これは外でのぼせたから、頬が赤くなってるだけで、別に先生と手を繋いでいたのが恥ずかしかったからではなくて。──胸が苦しくなっていく。バクバクと鼓動が早くなるのを感じながら、振り返った。
「先生、こっちは行き止まり……あれ?」
振り返った先に、淳之輔先生の姿はなかった。
鏡に見知らぬ客の姿が代わる代わる映り込むけど、先生の姿は見当たらない。がやがやと、楽しい声が聞こえるけど、俺を呼ぶ声もしない。
もしかして、俺、はぐれた!?
一瞬、焦った。でも、出口は一つなんだから、そこを目指せば会えるよな。──バクバクと早くなる心拍数を落ち着けようと、無意識に手が胸元を握りしめた。
歩き出したその時だった。異様な視線を感じた。
鏡の中に、こっちを見ている黒髪の女がいる。
「──えっ!?」
一瞬、ここはお化け屋敷だったかと思ったくらい、その眼差しには憎しみがこもっていた。
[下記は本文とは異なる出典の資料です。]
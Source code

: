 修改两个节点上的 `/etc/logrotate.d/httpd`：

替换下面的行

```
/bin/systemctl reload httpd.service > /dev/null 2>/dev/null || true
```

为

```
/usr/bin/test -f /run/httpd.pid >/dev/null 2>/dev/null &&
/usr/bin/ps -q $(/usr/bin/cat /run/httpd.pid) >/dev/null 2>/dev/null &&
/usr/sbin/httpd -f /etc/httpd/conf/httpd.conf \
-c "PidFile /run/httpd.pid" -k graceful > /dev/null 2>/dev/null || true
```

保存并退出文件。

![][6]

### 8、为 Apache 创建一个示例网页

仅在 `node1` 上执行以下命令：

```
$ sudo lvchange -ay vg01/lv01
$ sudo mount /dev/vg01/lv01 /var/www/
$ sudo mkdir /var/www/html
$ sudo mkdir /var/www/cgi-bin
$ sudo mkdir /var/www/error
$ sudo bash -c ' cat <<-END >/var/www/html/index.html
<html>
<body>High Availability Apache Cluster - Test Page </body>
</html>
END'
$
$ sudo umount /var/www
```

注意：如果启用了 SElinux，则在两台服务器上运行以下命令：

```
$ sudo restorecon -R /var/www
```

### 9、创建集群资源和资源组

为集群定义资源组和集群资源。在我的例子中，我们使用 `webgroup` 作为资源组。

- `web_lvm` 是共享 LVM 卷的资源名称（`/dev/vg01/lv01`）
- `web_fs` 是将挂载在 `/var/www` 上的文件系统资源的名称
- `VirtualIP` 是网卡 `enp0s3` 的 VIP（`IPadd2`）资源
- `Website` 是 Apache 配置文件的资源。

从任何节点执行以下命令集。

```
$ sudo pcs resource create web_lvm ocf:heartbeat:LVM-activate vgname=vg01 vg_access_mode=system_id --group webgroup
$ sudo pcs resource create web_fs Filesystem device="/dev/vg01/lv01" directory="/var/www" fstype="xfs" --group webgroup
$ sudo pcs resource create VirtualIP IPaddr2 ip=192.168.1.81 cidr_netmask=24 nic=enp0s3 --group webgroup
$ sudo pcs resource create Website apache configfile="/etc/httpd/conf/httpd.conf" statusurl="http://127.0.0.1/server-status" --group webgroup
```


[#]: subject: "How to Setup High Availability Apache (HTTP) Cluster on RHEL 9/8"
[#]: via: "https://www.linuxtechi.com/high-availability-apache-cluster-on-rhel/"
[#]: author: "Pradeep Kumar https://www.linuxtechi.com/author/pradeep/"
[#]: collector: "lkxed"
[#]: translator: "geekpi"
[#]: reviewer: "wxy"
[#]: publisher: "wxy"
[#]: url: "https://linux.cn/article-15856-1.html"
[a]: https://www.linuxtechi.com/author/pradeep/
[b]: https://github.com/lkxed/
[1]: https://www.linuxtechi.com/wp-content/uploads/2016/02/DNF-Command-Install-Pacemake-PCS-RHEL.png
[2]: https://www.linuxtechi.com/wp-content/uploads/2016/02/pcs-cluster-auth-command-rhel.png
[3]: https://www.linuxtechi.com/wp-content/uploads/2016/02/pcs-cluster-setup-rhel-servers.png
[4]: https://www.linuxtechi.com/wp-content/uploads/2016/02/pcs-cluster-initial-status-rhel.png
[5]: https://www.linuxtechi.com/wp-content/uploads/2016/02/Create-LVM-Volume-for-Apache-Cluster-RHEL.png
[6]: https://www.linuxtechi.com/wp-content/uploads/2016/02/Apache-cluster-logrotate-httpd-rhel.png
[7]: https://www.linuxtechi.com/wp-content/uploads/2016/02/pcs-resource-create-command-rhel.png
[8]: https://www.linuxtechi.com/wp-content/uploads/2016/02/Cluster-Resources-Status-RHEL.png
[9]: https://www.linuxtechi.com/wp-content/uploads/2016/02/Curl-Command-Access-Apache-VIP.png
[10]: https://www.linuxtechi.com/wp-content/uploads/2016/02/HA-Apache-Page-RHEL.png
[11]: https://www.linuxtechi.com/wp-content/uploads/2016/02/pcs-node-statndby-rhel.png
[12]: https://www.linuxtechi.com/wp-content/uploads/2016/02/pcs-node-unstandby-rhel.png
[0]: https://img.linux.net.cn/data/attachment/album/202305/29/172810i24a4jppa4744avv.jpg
足が震え出しそうだった。気力を振る搾り、後ろを振り返ってみるけれど、そこには誰もいない。
まさか、お化けなわけないよな。そう思いながらも、不安で汗が冷えていく。
リュックの肩ひもを握りしめて後ずさると、背中が鏡にぶつかった。息を飲み、ひやりとした鏡に手をつきながら歩き出す。
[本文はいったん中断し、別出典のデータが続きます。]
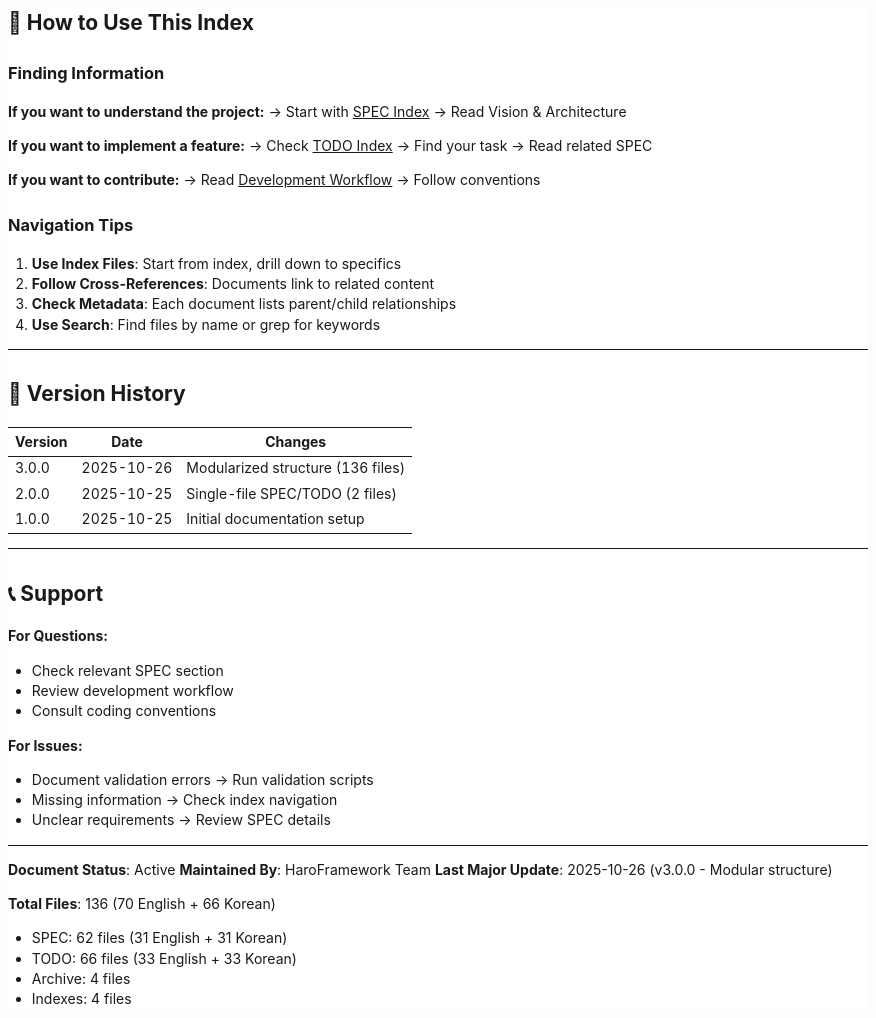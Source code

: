 
## 📖 How to Use This Index

### Finding Information

**If you want to understand the project:**
→ Start with [SPEC Index](./spec/README.md) → Read Vision & Architecture

**If you want to implement a feature:**
→ Check [TODO Index](./todo/README.md) → Find your task → Read related SPEC

**If you want to contribute:**
→ Read [Development Workflow](./spec/08-workflow/development-process.md) → Follow conventions

### Navigation Tips

1. **Use Index Files**: Start from index, drill down to specifics
2. **Follow Cross-References**: Documents link to related content
3. **Check Metadata**: Each document lists parent/child relationships
4. **Use Search**: Find files by name or grep for keywords

---

## 🔄 Version History

| Version | Date | Changes |
|---------|------|---------|
| 3.0.0 | 2025-10-26 | Modularized structure (136 files) |
| 2.0.0 | 2025-10-25 | Single-file SPEC/TODO (2 files) |
| 1.0.0 | 2025-10-25 | Initial documentation setup |

---

## 📞 Support

**For Questions:**
- Check relevant SPEC section
- Review development workflow
- Consult coding conventions

**For Issues:**
- Document validation errors → Run validation scripts
- Missing information → Check index navigation
- Unclear requirements → Review SPEC details

---

**Document Status**: Active
**Maintained By**: HaroFramework Team
**Last Major Update**: 2025-10-26 (v3.0.0 - Modular structure)

**Total Files**: 136 (70 English + 66 Korean)
- SPEC: 62 files (31 English + 31 Korean)
- TODO: 66 files (33 English + 33 Korean)
- Archive: 4 files
- Indexes: 4 files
気のせいだ。きっと、何かの見間違いだ。不安な気持ちが、勘違いしただけだ。──自分に言い聞かせながら淳之輔先生を探すけど、どうしてか、不安は消えない。
なんだろ、この違和感は。
そういえば、ここに来るまでも変なことがあった。ジェットコースターで感じた視線と舌打ち。広場では先生が、警戒するような眼で人混みを見ていた。それに、すごい力でぶつかられて。
背筋を悪寒が走った。
振り返った先にある鏡から、黒髪の女が消える。
「──ひっ……せ、先生! どこですか!?」
思わず声を上げて駆けだす。するとすぐに、鏡の角から淳之輔先生が姿を現した。
「瑠星。やっと見つけた」
「せ、先生っ!」
「いやぁ、鏡を侮ってたね。すっかり迷子になるところ……瑠星?」
先生と会えた安堵感に、思わずその胸に飛び込んでいた。
「おっ、お化け……」
「お化け?」
「黒髪の、お化けがいて!」
「ここはお化け屋敷じゃないよ?」
「で、でも、俺のこと物凄い睨んできて」
「……鏡の反射で、そう見えたのかな? 大丈夫だから」
淳之輔先生を見上げると、その綺麗な目が鏡張りの周辺を睨むようにして、なにかを探っていた。
俺の視線に気付いたのだろうか。先生はこっちを見て、安心させるようににこりと笑う。
「とりあえず、外に出ようか。もう、手を離しちゃダメだよ」
ぎゅっと手を握られ、引っ張られるようにして鏡張りの迷路を二人で進んだ。